----- Records supplied -----

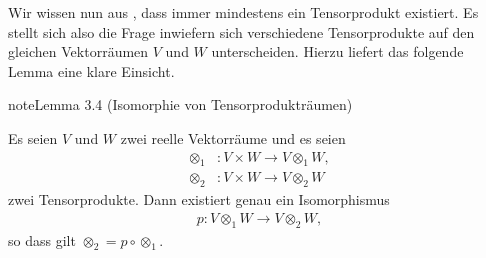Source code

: \documentclass[letterpaper,10pt,english]{jupyterBook}
\begin{document}
\sphinxAtStartPar
Wir wissen nun aus {\hyperref[\detokenize{vektoranalysis/tensor:thm:existenzTensorprodukt}]{}}, dass immer mindestens ein Tensorprodukt existiert.
Es stellt sich also die Frage inwiefern sich verschiedene Tensorprodukte auf den gleichen Vektorräumen \(V\) und \(W\) unterscheiden.
Hierzu liefert das folgende Lemma eine klare Einsicht.
\label{vektoranalysis/tensor:lem:isomorphismusTensorproduktraum}
\begin{sphinxadmonition}{note}{Lemma 3.4 (Isomorphie von Tensorprodukträumen)}



\sphinxAtStartPar
Es seien \(V\) und \(W\) zwei reelle Vektorräume und es seien
\begin{equation*}
\begin{split}\otimes_1 &\colon V \times W \rightarrow V \otimes_1 W,\\
\otimes_2 &\colon V \times W \rightarrow V \otimes_2 W\end{split}
\end{equation*}
\sphinxAtStartPar
zwei Tensorprodukte.
Dann existiert genau ein Isomorphismus
\begin{equation*}
\begin{split}p: V\otimes_1 W \to V\otimes_2 W,\end{split}
\end{equation*}
\sphinxAtStartPar
so dass gilt \(\otimes_2 = p\circ \otimes_1\).
\end{sphinxadmonition}
\end{document}
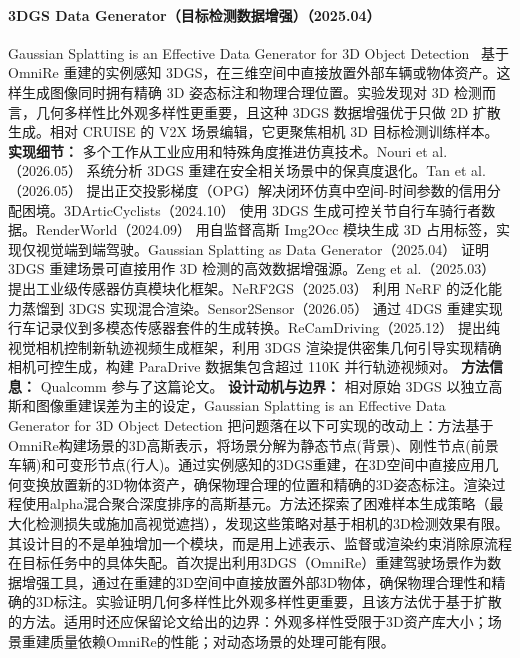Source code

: \paragraph{3DGS Data Generator（目标检测数据增强）（2025.04）}
Gaussian Splatting is an Effective Data Generator for 3D Object Detection~\cite{2504_16740} 基于 OmniRe 重建的实例感知 3DGS，在三维空间中直接放置外部车辆或物体资产。这样生成图像同时拥有精确 3D 姿态标注和物理合理位置。实验发现对 3D 检测而言，几何多样性比外观多样性更重要，且这种 3DGS 数据增强优于只做 2D 扩散生成。相对 CRUISE 的 V2X 场景编辑，它更聚焦相机 3D 目标检测训练样本。
\textbf{实现细节：} 多个工作从工业应用和特殊角度推进仿真技术。Nouri et al.（2026.05） 系统分析 3DGS 重建在安全相关场景中的保真度退化。Tan et al.（2026.05） 提出正交投影梯度（OPG）解决闭环仿真中空间-时间参数的信用分配困境。3DArticCyclists（2024.10） 使用 3DGS 生成可控关节自行车骑行者数据。RenderWorld（2024.09） 用自监督高斯 Img2Occ 模块生成 3D 占用标签，实现仅视觉端到端驾驶。Gaussian Splatting as Data Generator（2025.04） 证明 3DGS 重建场景可直接用作 3D 检测的高效数据增强源。Zeng et al.（2025.03） 提出工业级传感器仿真模块化框架。NeRF2GS（2025.03） 利用 NeRF 的泛化能力蒸馏到 3DGS 实现混合渲染。Sensor2Sensor（2026.05） 通过 4DGS 重建实现行车记录仪到多模态传感器套件的生成转换。ReCamDriving（2025.12） 提出纯视觉相机控制新轨迹视频生成框架，利用 3DGS 渲染提供密集几何引导实现精确相机可控生成，构建 ParaDrive 数据集包含超过 110K 并行轨迹视频对。
\textbf{方法信息：} Qualcomm 参与了这篇论文。
\textbf{设计动机与边界：} 相对原始 3DGS 以独立高斯和图像重建误差为主的设定，Gaussian Splatting is an Effective Data Generator for 3D Object Detection 把问题落在以下可实现的改动上：方法基于OmniRe构建场景的3D高斯表示，将场景分解为静态节点(背景)、刚性节点(前景车辆)和可变形节点(行人)。通过实例感知的3DGS重建，在3D空间中直接应用几何变换放置新的3D物体资产，确保物理合理的位置和精确的3D姿态标注。渲染过程使用alpha混合聚合深度排序的高斯基元。方法还探索了困难样本生成策略（最大化检测损失或施加高视觉遮挡），发现这些策略对基于相机的3D检测效果有限。其设计目的不是单独增加一个模块，而是用上述表示、监督或渲染约束消除原流程在目标任务中的具体失配。首次提出利用3DGS（OmniRe）重建驾驶场景作为数据增强工具，通过在重建的3D空间中直接放置外部3D物体，确保物理合理性和精确的3D标注。实验证明几何多样性比外观多样性更重要，且该方法优于基于扩散的方法。适用时还应保留论文给出的边界：外观多样性受限于3D资产库大小；场景重建质量依赖OmniRe的性能；对动态场景的处理可能有限。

-----

Work required >> Which of the lines in the data contain the string "begin"? Return each one.

Result of this task >>
\begin{document}
\begin{sphinxadmonition}{note}{Lemma 3.4 (Isomorphie von Tensorprodukträumen)}
\begin{equation*}
\begin{split}\otimes_1 &\colon V \times W \rightarrow V \otimes_1 W,\\
\begin{equation*}
\begin{split}p: V\otimes_1 W \to V\otimes_2 W,\end{split}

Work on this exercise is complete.